TÂNIA MARIA LIMA ABREU
A.E. (2020-2023) EBP/AMP
taniaabreu.ta@gmail.com
Resumo: Este trabalho é fruto de uma pesquisa que tomou como eixo o documentário Pequena garota e as leituras que dele a autora pode fazer a partir de textos e vídeos com os quais dialogou.
Palavras chaves: infância; trans; sexuação; gozo.
Childhood is Trans
Abstract: This article is the result of a research that had as its guide the documentary Little Girl and the readings that the author could make of it through texts and videos with which she dialogued.
Keywords: childhood; trans; sexuation; jouissance.

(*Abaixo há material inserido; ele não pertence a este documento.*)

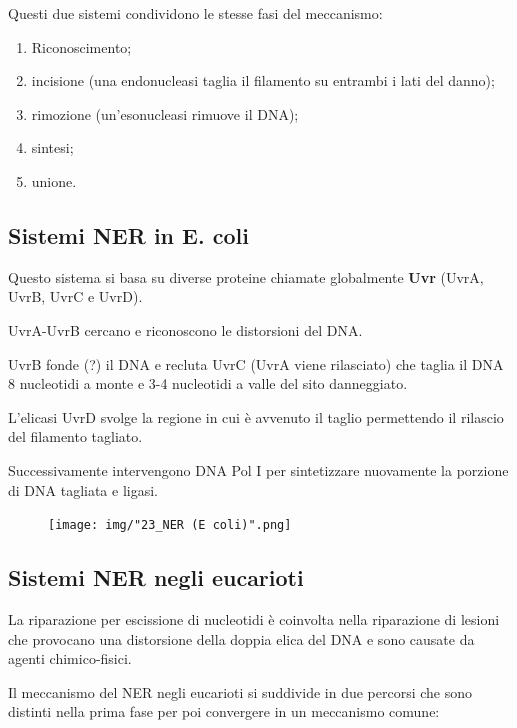 \documentclass[11pt]{book}
\begin{document}
Questi due sistemi condividono le stesse fasi del meccanismo:

\begin{enumerate}
\def\labelenumi{\arabic{enumi}.}
\itemsep1pt\parskip0pt
\item
  Riconoscimento;
\item
  incisione (una endonucleasi taglia il filamento su entrambi i lati del
  danno);
\item
  rimozione (un'esonucleasi rimuove il DNA);
\item
  sintesi;
\item
  unione.
\end{enumerate}

\subsection{Sistemi NER in E. coli}\label{sistemi-ner-in-e.-coli}

Questo sistema si basa su diverse proteine chiamate globalmente
\textbf{Uvr} (UvrA, UvrB, UvrC e UvrD).

UvrA-UvrB cercano e riconoscono le distorsioni del DNA.

UvrB fonde (?) il DNA e recluta UvrC (UvrA viene rilasciato) che taglia
il DNA 8 nucleotidi a monte e 3-4 nucleotidi a valle del sito
danneggiato.

L'elicasi UvrD svolge la regione in cui è avvenuto il taglio permettendo
il rilascio del filamento tagliato.

Successivamente intervengono DNA Pol I per sintetizzare nuovamente la
porzione di DNA tagliata e ligasi.

\clearpage
\begin{figure}[htp]
\centering
\texttt{[image: img/"23\_NER (E coli)".png]}
\caption{}
\label{ner-e-coli}
\end{figure}


\subsection{Sistemi NER negli
eucarioti}\label{sistemi-ner-negli-eucarioti}

La riparazione per escissione di nucleotidi è coinvolta nella
riparazione di lesioni che provocano una distorsione della doppia elica
del DNA e sono causate da agenti chimico-fisici.

Il meccanismo del NER negli eucarioti si suddivide in due percorsi che
sono distinti nella prima fase per poi convergere in un meccanismo
comune:
\end{document}
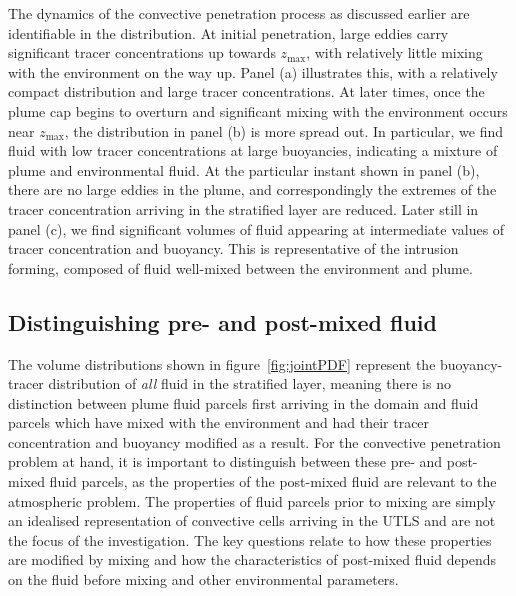 \documentclass[a4paper]{article}
\begin{document}
The dynamics of the convective penetration process as discussed earlier are identifiable in the distribution. At
initial penetration, large eddies carry significant tracer concentrations up towards $z_{\max}$, with
relatively little mixing with the environment on the way up. Panel (a) illustrates this, with a relatively
compact distribution and large tracer concentrations. At later times, once the plume cap begins to overturn
and significant mixing with the environment occurs near $z_{\max}$, the distribution in panel (b) is more
spread out. In particular, we find fluid with low tracer concentrations at large buoyancies, indicating a
mixture of plume and environmental fluid. At the particular instant shown in panel (b), there are no
large eddies in the plume, and correspondingly the extremes of the tracer concentration arriving in the
stratified layer are reduced. Later still in panel (c), we find significant volumes of fluid appearing at
intermediate values of tracer concentration and buoyancy. This is representative of the intrusion forming,
composed of fluid well-mixed between the environment and plume.

\subsection{Distinguishing pre- and post-mixed fluid}
\label{sec:jointPDF}

The volume distributions shown in figure~\ref{fig:jointPDF} represent the buoyancy-tracer distribution of \emph{all}
fluid in the stratified layer, meaning there is no distinction between plume fluid parcels first arriving in
the domain and fluid parcels which have mixed with the environment and had their tracer concentration and
buoyancy modified as a result. For the convective penetration problem at hand, it is important to distinguish
between these pre- and post-mixed fluid parcels, as the properties of the post-mixed fluid are relevant
to the atmospheric problem. The properties of fluid parcels prior to mixing are simply an idealised
representation of convective cells arriving in the UTLS and are not the focus of the investigation. The key
questions relate to how these properties are modified by mixing and how the characteristics of post-mixed fluid
depends on the fluid before mixing and other environmental parameters.
\end{document}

Trata-se de um lindo documentário dirigido por Sébastien Lifshitz, que chegou aos cinemas e às plataformas digitais em dezembro de 2020. O longa emociona ao contar a história real de Sasha, uma criança de 7 anos que sempre soube que era uma garota, embora tivesse nascido menino, caracterizando, assim, o que no Manual Diagnóstico e Estatístico de Transtornos Mentais 6 (DSM 6) aparece como disforia de gênero. Durante um ano o diretor acompanhou a pequena Sasha e sua família, que residem na Alta França (Hauts-de-France). O filme, com muita sensibilidade (o que não impediu de tamponar, com saber, a castração), foi selecionado no Festival de Berlim e garantiu o prêmio de melhor longa-metragem internacional do Festival de Cinema Mix Brasil.
Meu comentário se divide em duas partes, seguindo o que o título, por mim escolhido, aponta. Assim, parto da ideia de que a infância é trans e, depois, me dedicarei às reticências.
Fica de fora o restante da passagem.